Do you want to know the secret to living a longer and healthier life?
Researchers have explored, to a largely successful degree, ways to prolong the healthy lifespan of worms, mice, and even monkeys.
Their work has revealed exciting new clues about the biology of aging. But solid evidence still shows that the best way to boost your chances of living a long and active life is to follow the advice you likely heard from your parents: eat well, exercise regularly, get plenty of sleep, and stay away from bad habits.

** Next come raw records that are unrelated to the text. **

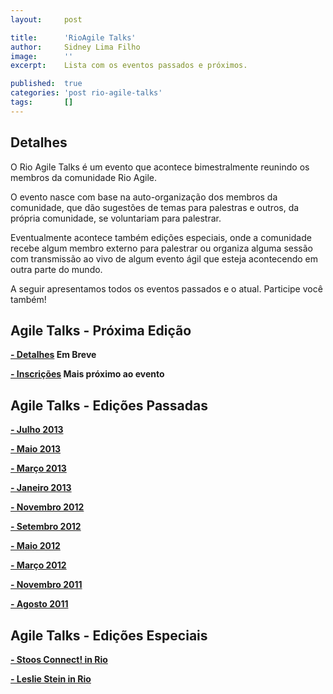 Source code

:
 ```yaml
---
layout:     post

title:      'RioAgile Talks'
author:     Sidney Lima Filho
image:      ''
excerpt:    Lista com os eventos passados e próximos.

published:  true
categories: 'post rio-agile-talks'
tags:       []
---
```


## Detalhes

O Rio Agile Talks é um evento que acontece bimestralmente reunindo os membros da comunidade Rio Agile. 

O evento nasce com base na auto-organização dos membros da comunidade, que dão sugestões de temas para palestras e outros, da própria comunidade, se voluntariam para palestrar.

Eventualmente acontece também edições especiais, onde a comunidade recebe algum membro externo para palestrar ou organiza alguma sessão com transmissão ao vivo de algum evento ágil que esteja acontecendo em outra parte do mundo.

A seguir apresentamos todos os eventos passados e o atual. Participe você também!

## Agile Talks - Próxima Edição

**<a href=""> - Detalhes</a> Em Breve**

**<a href=""> - Inscrições</a> Mais próximo ao evento**

## Agile Talks - Edições Passadas

**<a href="agiletalks_2013_07.html"> - Julho 2013</a>**

**<a href="agiletalks_2013_05.html"> - Maio 2013</a>**

**<a href="agiletalks_2013_03.html"> - Março 2013</a>**

**<a href="agiletalks_2013_01.html"> - Janeiro 2013</a>**

**<a href="agiletalks_2012_11.html"> - Novembro 2012</a>**

**<a href="agiletalks_2012_09.html"> - Setembro 2012</a>**

**<a href="agiletalks_2012_05.html"> - Maio 2012</a>**

**<a href="agiletalks_2012_03.html"> - Março 2012</a>**

**<a href="agiletalks_2011_11.html"> - Novembro 2011</a>**

**<a href="agiletalks_2011_08.html"> - Agosto 2011</a>**

## Agile Talks - Edições Especiais

**<a href="agiletalks_2012_10_esp.html"> - Stoos Connect! in Rio</a>**

**<a href="agiletalks_2013_01_esp.html"> - Leslie Stein in Rio</a>**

People born in the Uganda today can expect to live to an average age of about 63. Twenty years ago, life expectancy was about 40 years.
And now it is believed that if you make it to age 65, your likelikhood of living until 80 is very high. And if you make it to 85, the likelihood that you will make it to 92 is high. So people are living longer, and it is happening across the globe.
Older people tend to be healthier nowadays, too. Research has shown that certain behaviour can help you stay active and healthy into your 60s, 70s, and beyond.
In fact, a long-term study of Seventh-day Adventists, a religious group with a generally healthy lifestyle, shows that they tend to remain healthier into old age. Their life expectancy is nearly ten years longer on average than most individuals. The Adventists’ age-enhancing behaviour include regular exercise, a vegetarian diet, avoiding tobacco and alcohol, and maintaining a healthy weight.
A big body of evidence from geriatric research shows that, if rank was given to behaviour in terms of priority, exercise would be the most important thing associated with living longer and healthier. Exercise is especially important for lengthening active life expectancy, which is life without disease and without physical and mental/ thinking disability.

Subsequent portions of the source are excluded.